» Work order:
From the material below, return exactly the lines starting at the one that holds "## 🔬 Research Interests" and ending at the one that holds "### Tecnologías utilizadas". Pictures stay out of the answer.

» Available data:
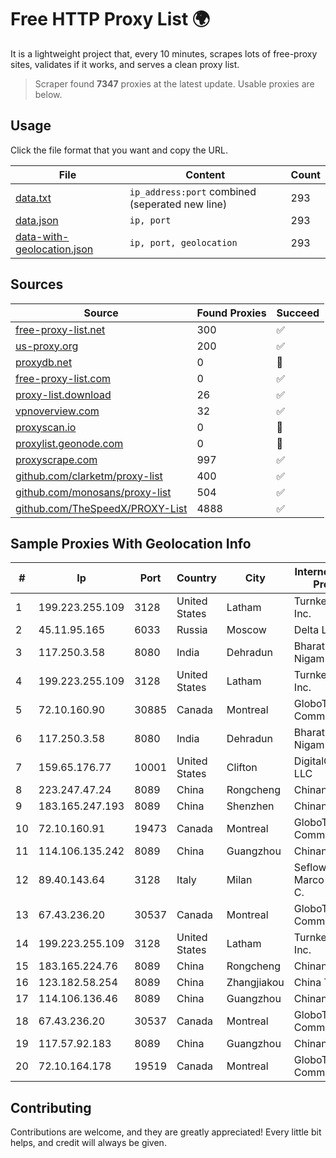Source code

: 
# Free HTTP Proxy List 🌍

It is a lightweight project that, every 10 minutes, scrapes lots of free-proxy sites, validates if it works, and serves a clean proxy list.


> Scraper found **7347** proxies at the latest update. Usable proxies are below.

## Usage

Click the file format that you want and copy the URL.


|File|Content|Count|
|----|-------|-----|
|[data.txt](https://raw.githubusercontent.com/themiralay/Proxy-List-World/master/data.txt)|`ip_address:port` combined (seperated new line)|293|
|[data.json](https://raw.githubusercontent.com/themiralay/Proxy-List-World/master/data.json)|`ip, port`|293|
|[data-with-geolocation.json](https://raw.githubusercontent.com/themiralay/Proxy-List-World/master/data-with-geolocation.json)|`ip, port, geolocation`|293|

## Sources

|Source|Found Proxies|Succeed|
|------|-------------|-------|
|[free-proxy-list.net](https://free-proxy-list.net)|300|✅|
|[us-proxy.org](https://www.us-proxy.org)|200|✅|
|[proxydb.net](http://proxydb.net)|0|🚫|
|[free-proxy-list.com](https://free-proxy-list.com/?page=&port=&type%5B%5D=http&type%5B%5D=https&up_time=0&search=Search)|0|✅|
|[proxy-list.download](https://www.proxy-list.download/HTTP)|26|✅|
|[vpnoverview.com](https://vpnoverview.com/privacy/anonymous-browsing/free-proxy-servers)|32|✅|
|[proxyscan.io](https://www.proxyscan.io)|0|🚫|
|[proxylist.geonode.com](https://proxylist.geonode.com/api/proxy-list?limit=300&page=1&sort_by=lastChecked&sort_type=desc&protocols=http,https)|0|🚫|
|[proxyscrape.com](https://api.proxyscrape.com/v2/?request=displayproxies&protocol=http&timeout=10000&country=all&ssl=all&anonymity=all)|997|✅|
|[github.com/clarketm/proxy-list](https://raw.githubusercontent.com/clarketm/proxy-list/master/proxy-list-raw.txt)|400|✅|
|[github.com/monosans/proxy-list](https://raw.githubusercontent.com/monosans/proxy-list/main/proxies/http.txt)|504|✅|
|[github.com/TheSpeedX/PROXY-List](https://raw.githubusercontent.com/TheSpeedX/PROXY-List/master/http.txt)|4888|✅|


## Sample Proxies With Geolocation Info

|#|Ip|Port|Country|City|Internet Service Provider|
|-|--|----|-------|----|-------------------------|
|1|199.223.255.109|3128|United States|Latham|Turnkey Internet Inc.|
|2|45.11.95.165|6033|Russia|Moscow|Delta Ltd|
|3|117.250.3.58|8080|India|Dehradun|Bharat Sanchar Nigam Ltd|
|4|199.223.255.109|3128|United States|Latham|Turnkey Internet Inc.|
|5|72.10.160.90|30885|Canada|Montreal|GloboTech Communications|
|6|117.250.3.58|8080|India|Dehradun|Bharat Sanchar Nigam Ltd|
|7|159.65.176.77|10001|United States|Clifton|DigitalOcean, LLC|
|8|223.247.47.24|8089|China|Rongcheng|Chinanet|
|9|183.165.247.193|8089|China|Shenzhen|Chinanet|
|10|72.10.160.91|19473|Canada|Montreal|GloboTech Communications|
|11|114.106.135.242|8089|China|Guangzhou|Chinanet|
|12|89.40.143.64|3128|Italy|Milan|Seflow S.N.C. Di Marco Brame' & C.|
|13|67.43.236.20|30537|Canada|Montreal|GloboTech Communications|
|14|199.223.255.109|3128|United States|Latham|Turnkey Internet Inc.|
|15|183.165.224.76|8089|China|Rongcheng|Chinanet|
|16|123.182.58.254|8089|China|Zhangjiakou|China Telecom|
|17|114.106.136.46|8089|China|Guangzhou|Chinanet|
|18|67.43.236.20|30537|Canada|Montreal|GloboTech Communications|
|19|117.57.92.183|8089|China|Guangzhou|Chinanet|
|20|72.10.164.178|19519|Canada|Montreal|GloboTech Communications|



## Contributing

Contributions are welcome, and they are greatly appreciated! Every
little bit helps, and credit will always be given.

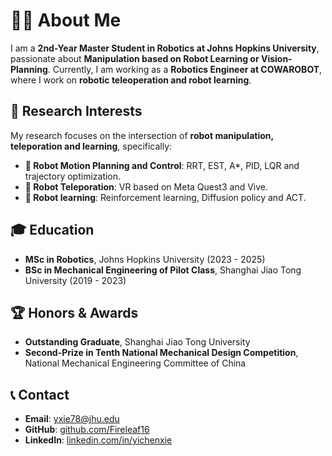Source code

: 
# 👨‍🎓 About Me

I am a **2nd-Year Master Student in Robotics at Johns Hopkins University**, passionate about **Manipulation based on Robot Learning or Vision-Planning**. Currently, I am working as a **Robotics Engineer at COWAROBOT**, where I work on **robotic teleoperation and robot learning**.

## 🔬 Research Interests
My research focuses on the intersection of **robot manipulation, teleporation and learning**, specifically:
- **🤖 Robot Motion Planning and Control**: RRT, EST, A*, PID, LQR and trajectory optimization.
- **📡 Robot Teleporation**: VR based on Meta Quest3 and Vive.
- **🧠 Robot learning**: Reinforcement learning, Diffusion policy and ACT.

## 🎓 Education
- **MSc in Robotics**, Johns Hopkins University (2023 - 2025)
- **BSc in Mechanical Engineering of Pilot Class**, Shanghai Jiao Tong University (2019 - 2023)

## 🏆 Honors & Awards
- **Outstanding Graduate**, Shanghai Jiao Tong University
- **Second-Prize in Tenth National Mechanical Design Competition**, National Mechanical Engineering Committee of China

## 📞 Contact
- **Email**: yxie78@jhu.edu
- **GitHub**: [github.com/Fireleaf16](https://github.com/Fireleaf16)
- **LinkedIn**: [linkedin.com/in/yichenxie](https://linkedin.com/in/yichen-xie-137333291)

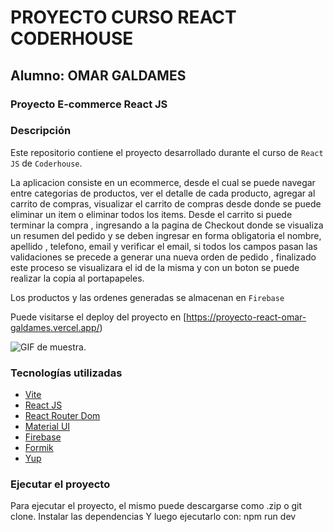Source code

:# PROYECTO CURSO REACT CODERHOUSE

## Alumno: OMAR GALDAMES

### Proyecto E-commerce React JS

### Descripción

Este repositorio contiene el proyecto desarrollado durante el curso de `React JS` de `Coderhouse`.

La aplicacion consiste en un ecommerce, desde el cual se puede navegar entre categorias de productos, ver el detalle de cada producto, agregar al carrito de compras, visualizar el carrito de compras desde donde se puede eliminar un item o eliminar todos los items.
Desde el carrito si puede terminar la compra , ingresando a la pagina de Checkout donde se visualiza un resumen del pedido y se deben ingresar en forma obligatoria el nombre, apellido , telefono, email y verificar el email, si todos los campos pasan las validaciones se precede a generar una nueva orden de pedido , finalizado este proceso se visualizara el id de la misma y con un boton se puede realizar la copia al portapapeles.

Los productos y las ordenes generadas se almacenan en `Firebase`

Puede visitarse el deploy del proyecto en [https://proyecto-react-omar-galdames.vercel.app/)

![GIF de muestra.](/ProyectoFinal.gif.gif "Vista del proyecto.")

### Tecnologías utilizadas

- [Vite](https://vitejs.dev/)
- [React JS](https://reactjs.org/)
- [React Router Dom](https://reactrouter.com/)
- [Material UI](https://mui.com/)
- [Firebase](https://firebase.google.com/)
- [Formik](https://formik.org/)
- [Yup](https://www.npmjs.com/package/yup)

### Ejecutar el proyecto

Para ejecutar el proyecto, el mismo puede descargarse como .zip o git clone.
Instalar las dependencias
Y luego ejecutarlo con:
npm run dev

» Exercise solution:
## 🔬 Research Interests
My research focuses on the intersection of **robot manipulation, teleporation and learning**, specifically:
- **🤖 Robot Motion Planning and Control**: RRT, EST, A*, PID, LQR and trajectory optimization.
- **📡 Robot Teleporation**: VR based on Meta Quest3 and Vive.
- **🧠 Robot learning**: Reinforcement learning, Diffusion policy and ACT.

## 🎓 Education
- **MSc in Robotics**, Johns Hopkins University (2023 - 2025)
- **BSc in Mechanical Engineering of Pilot Class**, Shanghai Jiao Tong University (2019 - 2023)

## 🏆 Honors & Awards
- **Outstanding Graduate**, Shanghai Jiao Tong University
- **Second-Prize in Tenth National Mechanical Design Competition**, National Mechanical Engineering Committee of China

## 📞 Contact
- **Email**: yxie78@jhu.edu
- **GitHub**: [github.com/Fireleaf16](https://github.com/Fireleaf16)
- **LinkedIn**: [linkedin.com/in/yichenxie](https://linkedin.com/in/yichen-xie-137333291)

Source code

:# PROYECTO CURSO REACT CODERHOUSE

## Alumno: OMAR GALDAMES

### Proyecto E-commerce React JS

### Descripción

Este repositorio contiene el proyecto desarrollado durante el curso de `React JS` de `Coderhouse`.

La aplicacion consiste en un ecommerce, desde el cual se puede navegar entre categorias de productos, ver el detalle de cada producto, agregar al carrito de compras, visualizar el carrito de compras desde donde se puede eliminar un item o eliminar todos los items.
Desde el carrito si puede terminar la compra , ingresando a la pagina de Checkout donde se visualiza un resumen del pedido y se deben ingresar en forma obligatoria el nombre, apellido , telefono, email y verificar el email, si todos los campos pasan las validaciones se precede a generar una nueva orden de pedido , finalizado este proceso se visualizara el id de la misma y con un boton se puede realizar la copia al portapapeles.

Los productos y las ordenes generadas se almacenan en `Firebase`

Puede visitarse el deploy del proyecto en [https://proyecto-react-omar-galdames.vercel.app/)

![GIF de muestra.](/ProyectoFinal.gif.gif "Vista del proyecto.")

### Tecnologías utilizadas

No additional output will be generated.